コンピュータ上でのアイデンティティ管理を容易に

 Gates会長とMundie氏が最後に触れた話題が,「Identity(識別)」である。Gates会長は,「Identity(個人の識別)こそが,現在最もぜい弱な部分だ」と強調する。「人々は,パスワードを忘れてしまうのが怖いので,複数のシステムで同じパスワードを使い回している。これでは,1つのパスワードが漏れただけで,すべてのセキュリティが脅かされることになる。人間の記憶に頼るぜい弱なパスワードを補完する手段として,Smartcardなどのデバイスを活用するのが望ましい」(Gates氏)と語った。

 Mundie氏は「現実の世界のアイデンティティ管理は,クレジット・カードや運転免許証,パスポートといった『物理的なトークン』を使うので,とてもシンプルだ。それに対してコンピュータ上では,文字をベースにしたパスワードを使わなくてはならず不便だ」と指摘する。Mundie氏はこのような現状を変える技術として,Windows Vistaに「CardSpace」という機能を搭載したと語る。

 Windows VistaのCardSpaceは,ユーザーが自身の識別などに使う電子証明書(Credentials)を,GUIで扱えるようになる技術だという。

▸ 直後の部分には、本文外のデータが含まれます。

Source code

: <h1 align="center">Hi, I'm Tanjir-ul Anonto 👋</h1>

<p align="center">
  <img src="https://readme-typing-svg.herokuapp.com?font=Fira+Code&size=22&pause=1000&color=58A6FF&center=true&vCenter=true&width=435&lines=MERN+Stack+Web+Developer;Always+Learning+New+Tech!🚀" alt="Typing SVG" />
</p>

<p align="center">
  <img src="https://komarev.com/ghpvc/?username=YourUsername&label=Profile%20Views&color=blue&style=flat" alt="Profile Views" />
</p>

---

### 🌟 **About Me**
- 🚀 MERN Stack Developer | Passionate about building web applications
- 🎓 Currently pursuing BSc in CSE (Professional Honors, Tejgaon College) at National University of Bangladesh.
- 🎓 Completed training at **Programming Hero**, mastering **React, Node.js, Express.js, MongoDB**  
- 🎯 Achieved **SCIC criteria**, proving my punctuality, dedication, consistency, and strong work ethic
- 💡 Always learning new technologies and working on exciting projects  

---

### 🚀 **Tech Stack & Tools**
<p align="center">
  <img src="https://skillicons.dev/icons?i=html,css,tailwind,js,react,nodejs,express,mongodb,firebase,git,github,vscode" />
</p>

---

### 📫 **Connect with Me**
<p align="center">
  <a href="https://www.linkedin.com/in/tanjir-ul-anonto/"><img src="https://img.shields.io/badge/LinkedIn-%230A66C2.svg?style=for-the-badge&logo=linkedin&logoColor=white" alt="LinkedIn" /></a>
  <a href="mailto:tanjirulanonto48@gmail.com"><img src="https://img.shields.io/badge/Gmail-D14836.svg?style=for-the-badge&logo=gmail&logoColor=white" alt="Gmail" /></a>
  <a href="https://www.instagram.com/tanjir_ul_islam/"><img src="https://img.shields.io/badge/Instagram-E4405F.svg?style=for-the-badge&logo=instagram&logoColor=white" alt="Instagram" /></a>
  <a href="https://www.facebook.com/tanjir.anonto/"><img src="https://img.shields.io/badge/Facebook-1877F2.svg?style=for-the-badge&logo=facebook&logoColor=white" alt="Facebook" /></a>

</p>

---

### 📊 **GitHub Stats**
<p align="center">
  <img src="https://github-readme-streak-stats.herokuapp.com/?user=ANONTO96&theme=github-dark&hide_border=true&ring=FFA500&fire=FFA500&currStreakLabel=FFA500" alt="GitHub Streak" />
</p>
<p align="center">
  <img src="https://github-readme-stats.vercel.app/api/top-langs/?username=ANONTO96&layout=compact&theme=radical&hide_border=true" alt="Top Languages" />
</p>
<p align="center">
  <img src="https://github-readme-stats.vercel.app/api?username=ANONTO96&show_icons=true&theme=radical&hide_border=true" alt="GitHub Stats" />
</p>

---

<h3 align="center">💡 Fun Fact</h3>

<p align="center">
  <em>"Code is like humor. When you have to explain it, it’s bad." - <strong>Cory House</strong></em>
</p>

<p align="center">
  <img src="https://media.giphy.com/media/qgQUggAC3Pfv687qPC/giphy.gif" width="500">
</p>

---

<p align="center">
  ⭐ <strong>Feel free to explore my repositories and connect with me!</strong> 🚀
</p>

ショッピング・サイトなどがパスワードを発行する代わりに電子証明書を発行し,それがユーザーのパソコン内に保存される。「ショッピングの時は,パスワードを入力するのではなく,GUIで電子証明書を選択して認証を済ますようになる。財布から物理的なクレジット・カードを取り出すように,電子証明書を取り出すのだ」(Mundie氏)。

 CardSpaceで使う電子証明書の発行などは,「OpenID 2.0」や「WS-Security」といったオープンなセキュリティ・プロトコルに基づいているという。Mundie氏は「CardSpaceのような技術を普及させるのには,長い時間がかかるだろう。しかし,Webブラウザを使ったアプリケーションのセキュリティを保護するためには,CardSpaceやOpenID 2.0のような技術が必要になる。これらの技術があれば,Webアプリケーションの世界にエンタープライズ・クラスのセキュリティを提供できるだろう」と語る。

 Gates氏は,「今回話題にしたテクノロジは,IPsecにせよ,OpenIDにせよ,すべてオープン・スタンダードだ」と強調する。セキュリティに関しては,技術的な囲い込みを行うのではなく,相互接続性を重視するという姿勢を,RSA Conferenceの聴衆にアピールした。